Jesús se dio cuenta en seguida de la fuerza que había salido de él, se dio vuelta y, dirigiéndose a la multitud, preguntó: «¿Quién tocó mi manto?».
Sus discípulos le dijeron: «¿Ves que la gente te aprieta por todas partes y preguntas quién te ha tocado?».
Pero él seguía mirando a su alrededor, para ver quién había sido.
Entonces la mujer, muy asustada y temblando, porque sabía bien lo que le había ocurrido, fue a arrojarse a sus pies y le confesó toda la verdad.
Jesús le dijo: «Hija, tu fe te ha salvado. Vete en paz, y queda curada de tu enfermedad».
Todavía estaba hablando, cuando llegaron unas personas de la casa del jefe de la sinagoga y le dijeron: «Tu hija ya murió; ¿para qué vas a seguir molestando al Maestro?».

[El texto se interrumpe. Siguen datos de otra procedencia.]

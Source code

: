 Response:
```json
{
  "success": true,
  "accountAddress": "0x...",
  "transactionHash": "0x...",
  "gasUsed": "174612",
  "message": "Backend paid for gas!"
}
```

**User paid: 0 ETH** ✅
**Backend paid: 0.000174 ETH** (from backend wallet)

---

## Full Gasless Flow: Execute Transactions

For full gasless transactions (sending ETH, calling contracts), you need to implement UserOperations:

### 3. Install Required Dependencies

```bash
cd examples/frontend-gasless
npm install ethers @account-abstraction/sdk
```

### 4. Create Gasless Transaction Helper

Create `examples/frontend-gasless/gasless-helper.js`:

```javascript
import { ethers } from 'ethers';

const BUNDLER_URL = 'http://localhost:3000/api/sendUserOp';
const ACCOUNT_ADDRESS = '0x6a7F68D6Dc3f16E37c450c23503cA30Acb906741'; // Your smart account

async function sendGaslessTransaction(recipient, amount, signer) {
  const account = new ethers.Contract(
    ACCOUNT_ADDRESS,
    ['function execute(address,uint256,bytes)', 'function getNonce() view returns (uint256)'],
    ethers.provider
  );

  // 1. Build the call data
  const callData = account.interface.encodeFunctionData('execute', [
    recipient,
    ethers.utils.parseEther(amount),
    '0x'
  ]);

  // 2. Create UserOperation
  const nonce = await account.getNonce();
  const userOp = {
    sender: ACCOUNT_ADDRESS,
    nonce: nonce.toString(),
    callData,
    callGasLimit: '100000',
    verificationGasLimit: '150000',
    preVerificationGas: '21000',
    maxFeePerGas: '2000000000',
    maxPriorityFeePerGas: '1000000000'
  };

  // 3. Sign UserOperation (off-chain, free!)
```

Pero Jesús, sin tener en cuenta esas palabras, dijo al jefe de la sinagoga: «No temas, basta que creas».
Y sin permitir que nadie lo acompañara, excepto Pedro, Santiago y Juan, el hermano de Santiago,
fue a casa del jefe de la sinagoga. Allí vio un gran alboroto, y gente que lloraba y gritaba.
Al entrar, les dijo: «¿Por qué se alborotan y lloran? La niña no está muerta, sino que duerme».
Y se burlaban de él. Pero Jesús hizo salir a todos, y tomando consigo al padre y a la madre de la niña, y a los que venían con él, entró donde ella estaba.
La tomó de la mano y le dijo: «Talitá kum», que significa: «¡Niña, yo te lo ordeno, levántate».
En seguida la niña, que ya tenía doce años, se levantó y comenzó a caminar. Ellos, entonces, se llenaron de asombro,
y él les mandó insistentemente que nadie se enterara de lo sucedido. Después dijo que le dieran de comer.
Comentario del Evangelio por San Cirilo de Alejandría (380-444), obispo y doctor de la Iglesia. Comentario sobre San Juan, IV.-
“cogió a la niña de la mano y le dijo: levántate!” (Mc 5,41).
Incluso para resucitar a los muertos, el Señor no se contenta con actuar con su palabra que contiene el poder de Dios. Como cooperadora, por decirlo de alguna manera, toma a su propia carne para demostrar que tiene el poder de dar la vida y para manifestar la divinidad en la carne. Esto sucedió cuando curó a la hija del jefe de la sinagoga. Diciéndole: -Niña, levántate!- la tomó de la mano. Como Dios, le dio la vida por una orden todopoderosa, y también le dio la vida por el contacto con su propia carne, testimoniando así que en su cuerpo y en su palabra reside un mismo poder divino que obra en el mundo. También, cuando llegó a una ciudad que se llamaba Naïm donde se llevaba a enterrar a un joven, hijo único de una viuda, tocó el ataúd diciendo: “Joven, a ti te lo digo: levántate!” (Lc 7,13-17).
Así que no sólo confiere a su palabra el poder de resucitar a los muertos sino que, para mostrar que su cuerpo es fuente de vida, toca a los muertos y por su carne les infunde nueva vida a los cadáveres. Si el sólo contacto con su carne sagrada vuelve la vida a los cuerpos en descomposición ¡cuánto provecho no encontraremos en la eucaristía, fuente de vida, cuando nos alimentamos de ella! El transformará en si misma, en su inmortalidad, a los que participan en ella.